### EXCERPTED DATA
────────
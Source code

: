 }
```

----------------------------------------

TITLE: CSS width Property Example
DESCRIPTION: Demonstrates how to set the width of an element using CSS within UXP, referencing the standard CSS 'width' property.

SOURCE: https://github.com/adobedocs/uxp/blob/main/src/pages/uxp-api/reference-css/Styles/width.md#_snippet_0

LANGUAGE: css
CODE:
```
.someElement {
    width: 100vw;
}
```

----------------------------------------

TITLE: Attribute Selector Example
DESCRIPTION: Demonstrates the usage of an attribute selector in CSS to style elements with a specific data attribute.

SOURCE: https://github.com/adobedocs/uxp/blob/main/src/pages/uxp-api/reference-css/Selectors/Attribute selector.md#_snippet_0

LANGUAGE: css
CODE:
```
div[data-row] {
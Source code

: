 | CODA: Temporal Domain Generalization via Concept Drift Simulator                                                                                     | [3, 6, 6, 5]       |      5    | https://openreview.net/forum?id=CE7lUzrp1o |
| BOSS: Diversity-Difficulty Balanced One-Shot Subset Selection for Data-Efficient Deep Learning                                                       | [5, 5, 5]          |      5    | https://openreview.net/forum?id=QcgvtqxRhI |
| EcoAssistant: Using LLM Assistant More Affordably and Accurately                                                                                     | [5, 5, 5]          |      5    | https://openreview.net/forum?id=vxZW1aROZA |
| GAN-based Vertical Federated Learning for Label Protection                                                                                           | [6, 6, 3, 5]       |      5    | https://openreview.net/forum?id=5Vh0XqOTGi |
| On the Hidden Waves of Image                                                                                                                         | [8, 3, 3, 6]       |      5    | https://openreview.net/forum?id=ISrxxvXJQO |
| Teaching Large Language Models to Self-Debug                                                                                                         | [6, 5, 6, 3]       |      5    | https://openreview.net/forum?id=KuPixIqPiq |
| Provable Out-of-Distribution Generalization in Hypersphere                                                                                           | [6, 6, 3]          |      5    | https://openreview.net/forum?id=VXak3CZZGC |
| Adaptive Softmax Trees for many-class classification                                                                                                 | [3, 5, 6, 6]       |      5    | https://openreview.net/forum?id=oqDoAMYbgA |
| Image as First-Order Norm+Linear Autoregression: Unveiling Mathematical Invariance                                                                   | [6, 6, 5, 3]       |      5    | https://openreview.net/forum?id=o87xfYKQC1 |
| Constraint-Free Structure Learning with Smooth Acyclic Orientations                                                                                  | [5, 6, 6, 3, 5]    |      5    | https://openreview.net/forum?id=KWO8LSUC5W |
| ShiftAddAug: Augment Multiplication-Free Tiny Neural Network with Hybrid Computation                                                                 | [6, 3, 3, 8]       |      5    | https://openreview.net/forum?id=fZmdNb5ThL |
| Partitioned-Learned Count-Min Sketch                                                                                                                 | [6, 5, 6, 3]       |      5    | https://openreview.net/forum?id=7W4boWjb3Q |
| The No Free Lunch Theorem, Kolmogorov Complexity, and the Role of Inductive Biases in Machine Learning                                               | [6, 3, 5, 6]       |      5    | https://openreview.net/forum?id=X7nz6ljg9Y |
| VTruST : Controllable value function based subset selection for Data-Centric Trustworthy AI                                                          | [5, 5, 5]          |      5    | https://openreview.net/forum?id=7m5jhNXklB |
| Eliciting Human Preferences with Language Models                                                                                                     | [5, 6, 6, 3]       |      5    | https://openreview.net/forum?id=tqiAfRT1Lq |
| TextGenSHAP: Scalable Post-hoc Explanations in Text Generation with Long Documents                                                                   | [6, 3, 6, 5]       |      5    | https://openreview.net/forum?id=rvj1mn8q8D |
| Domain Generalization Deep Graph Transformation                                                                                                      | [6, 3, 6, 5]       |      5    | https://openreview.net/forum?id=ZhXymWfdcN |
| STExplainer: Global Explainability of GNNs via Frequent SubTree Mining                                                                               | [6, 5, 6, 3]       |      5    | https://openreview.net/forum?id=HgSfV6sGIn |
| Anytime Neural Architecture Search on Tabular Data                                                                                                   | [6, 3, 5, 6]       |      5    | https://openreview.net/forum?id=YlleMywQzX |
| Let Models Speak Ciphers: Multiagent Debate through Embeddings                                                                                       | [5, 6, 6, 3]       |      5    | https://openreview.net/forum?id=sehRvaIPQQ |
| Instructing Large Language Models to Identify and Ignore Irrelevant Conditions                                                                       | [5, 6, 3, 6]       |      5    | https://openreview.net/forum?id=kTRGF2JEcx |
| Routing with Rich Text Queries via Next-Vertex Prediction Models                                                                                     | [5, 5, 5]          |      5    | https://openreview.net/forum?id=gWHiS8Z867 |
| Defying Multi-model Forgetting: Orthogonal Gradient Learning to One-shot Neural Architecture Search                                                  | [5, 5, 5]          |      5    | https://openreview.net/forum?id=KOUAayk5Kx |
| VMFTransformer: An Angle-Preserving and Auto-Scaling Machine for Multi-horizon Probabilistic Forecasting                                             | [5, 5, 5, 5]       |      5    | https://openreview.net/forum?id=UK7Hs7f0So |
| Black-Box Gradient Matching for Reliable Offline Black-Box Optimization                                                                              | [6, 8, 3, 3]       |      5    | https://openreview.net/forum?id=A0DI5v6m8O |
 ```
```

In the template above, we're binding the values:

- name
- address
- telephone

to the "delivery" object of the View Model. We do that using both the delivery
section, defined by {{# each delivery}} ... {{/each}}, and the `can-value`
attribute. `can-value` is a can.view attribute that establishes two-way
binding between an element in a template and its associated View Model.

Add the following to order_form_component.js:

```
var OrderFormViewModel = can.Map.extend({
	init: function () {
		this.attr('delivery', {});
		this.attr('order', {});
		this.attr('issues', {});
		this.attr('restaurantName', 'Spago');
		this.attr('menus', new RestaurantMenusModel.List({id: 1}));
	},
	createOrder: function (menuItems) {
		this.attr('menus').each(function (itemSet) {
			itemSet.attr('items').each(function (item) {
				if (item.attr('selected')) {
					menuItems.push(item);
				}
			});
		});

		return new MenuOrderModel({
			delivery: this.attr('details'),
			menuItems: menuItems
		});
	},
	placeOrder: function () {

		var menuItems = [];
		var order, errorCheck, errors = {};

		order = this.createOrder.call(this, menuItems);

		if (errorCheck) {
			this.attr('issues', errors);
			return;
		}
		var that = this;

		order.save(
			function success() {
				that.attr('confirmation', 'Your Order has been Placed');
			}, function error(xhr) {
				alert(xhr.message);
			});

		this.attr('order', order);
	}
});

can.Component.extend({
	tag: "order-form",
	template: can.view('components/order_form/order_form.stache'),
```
────────
### TRY IT
Go through the data line by line and say how many lines contain "errorCheck". Give the number alone.

### TASK RESPONSE
2